• **Problem description**: All lines in the records below that hold "pools" are to be shown.

• **Given data**:
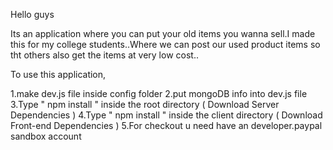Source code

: Hello guys 

Its an application where you can put your old items you wanna sell.I made this for my college students..Where we can post our used  product items so tht others also get the items at very low cost..


To use this application,

1.make dev.js file inside config folder
2.put mongoDB info into dev.js file
3.Type " npm install " inside the root directory ( Download Server Dependencies )
4.Type " npm install " inside the client directory ( Download Front-end Dependencies )
5.For checkout u need  have an developer.paypal sandbox account
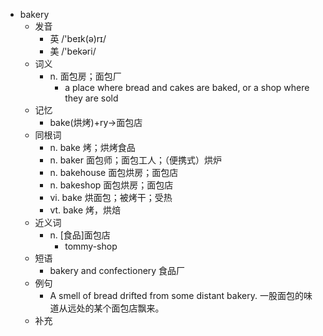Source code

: - bakery
  - 发音
    - 英 /'beɪk(ə)rɪ/
    - 美 /'bekəri/
  - 词义
    - n. 面包房；面包厂
      - a place where bread and cakes are baked, or a shop where they are sold
  - 记忆
    - bake(烘烤)+ry→面包店
  - 同根词
    - n. bake 烤；烘烤食品
    - n. baker 面包师；面包工人；（便携式）烘炉
    - n. bakehouse 面包烘房；面包店
    - n. bakeshop 面包烘房；面包店
    - vi. bake 烘面包；被烤干；受热
    - vt. bake 烤，烘焙
  - 近义词
    - n. [食品]面包店
      - tommy-shop
  - 短语
    - bakery and confectionery 食品厂
  - 例句
    - A smell of bread drifted from some distant bakery. 一股面包的味道从远处的某个面包店飘来。
  - 补充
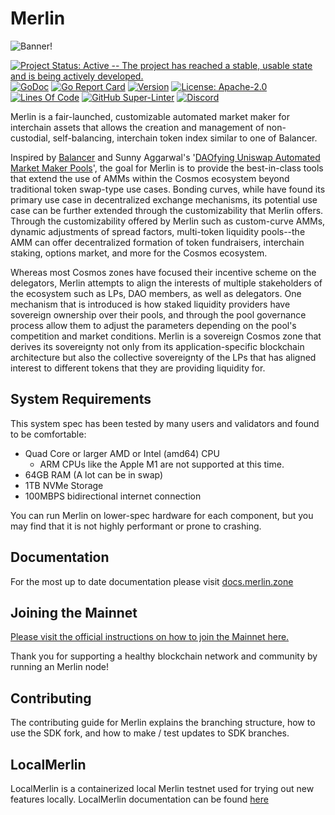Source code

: # Merlin

![Banner!](assets/banner.png)

[![Project Status: Active -- The project has reached a stable, usable
state and is being actively
developed.](https://img.shields.io/badge/repo%20status-Active-green.svg?style=flat-square)](https://www.repostatus.org/#active)
[![GoDoc](https://img.shields.io/badge/godoc-reference-blue?style=flat-square&logo=go)](https://pkg.go.dev/github.com/merlinslair/merlin/v11)
[![Go Report
Card](https://goreportcard.com/badge/github.com/merlinslair/merlin?style=flat-square)](https://goreportcard.com/report/github.com/merlinslair/merlin/v11)
[![Version](https://img.shields.io/github/tag/merlinslair/merlin.svg?style=flat-square)](https://github.com/merlinslair/merlin/releases/latest)
[![License:
Apache-2.0](https://img.shields.io/github/license/merlinslair/merlin.svg?style=flat-square)](https://github.com/merlinslair/merlin/blob/main/LICENSE)
[![Lines Of
Code](https://img.shields.io/tokei/lines/github/merlinslair/merlin?style=flat-square)](https://github.com/merlinslair/merlin)
[![GitHub
Super-Linter](https://img.shields.io/github/actions/workflow/status/merlinslair/merlin/lint.yml?style=flat-square&label=Lint)](https://github.com/marketplace/actions/super-linter)
[![Discord](https://badgen.net/badge/icon/discord?icon=discord&label)](https://discord.gg/merlin)

Merlin is a fair-launched, customizable automated market maker for
interchain assets that allows the creation and management of
non-custodial, self-balancing, interchain token index similar to one of
Balancer.

Inspired by [Balancer](http://balancer.finance/whitepaper) and Sunny
Aggarwal's '[DAOfying Uniswap Automated Market Maker
Pools](https://www.sunnya97.com/blog/daoifying-uniswap-automated-market-maker-pools)',
the goal for Merlin is to provide the best-in-class tools that extend
the use of AMMs within the Cosmos ecosystem beyond traditional token
swap-type use cases. Bonding curves, while have found its primary use
case in decentralized exchange mechanisms, its potential use case can be
further extended through the customizability that Merlin offers.
Through the customizability offered by Merlin such as custom-curve AMMs,
dynamic adjustments of spread factors, multi-token liquidity pools--the AMM
can offer decentralized formation of token fundraisers, interchain
staking, options market, and more for the Cosmos ecosystem.

Whereas most Cosmos zones have focused their incentive scheme on the
delegators, Merlin attempts to align the interests of multiple
stakeholders of the ecosystem such as LPs, DAO members, as well as
delegators. One mechanism that is introduced is how staked liquidity
providers have sovereign ownership over their pools, and through the
pool governance process allow them to adjust the parameters depending on
the pool's competition and market conditions. Merlin is a sovereign
Cosmos zone that derives its sovereignty not only from its
application-specific blockchain architecture but also the collective
sovereignty of the LPs that has aligned interest to different tokens
that they are providing liquidity for.

## System Requirements

This system spec has been tested by many users and validators and found
to be comfortable:

- Quad Core or larger AMD or Intel (amd64) CPU
  - ARM CPUs like the Apple M1 are not supported at this time.
- 64GB RAM (A lot can be in swap)
- 1TB NVMe Storage
- 100MBPS bidirectional internet connection

You can run Merlin on lower-spec hardware for each component, but you
may find that it is not highly performant or prone to crashing.

## Documentation

For the most up to date documentation please visit
[docs.merlin.zone](https://docs.merlin.zone/)

## Joining the Mainnet

[Please visit the official instructions on how to join the Mainnet
here.](https://docs.merlin.zone/networks/join-mainnet)

Thank you for supporting a healthy blockchain network and community by
running an Merlin node!

## Contributing

The contributing guide for Merlin explains the branching structure, how
to use the SDK fork, and how to make / test updates to SDK branches.

## LocalMerlin

LocalMerlin is a containerized local Merlin testnet used for trying out new features locally. 
LocalMerlin documentation can be found [here](https://github.com/merlinslair/merlin/tree/main/tests/localmerlin)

• **Response to this exercise**:
Pools](https://www.sunnya97.com/blog/daoifying-uniswap-automated-market-maker-pools)',
dynamic adjustments of spread factors, multi-token liquidity pools--the AMM
providers have sovereign ownership over their pools, and through the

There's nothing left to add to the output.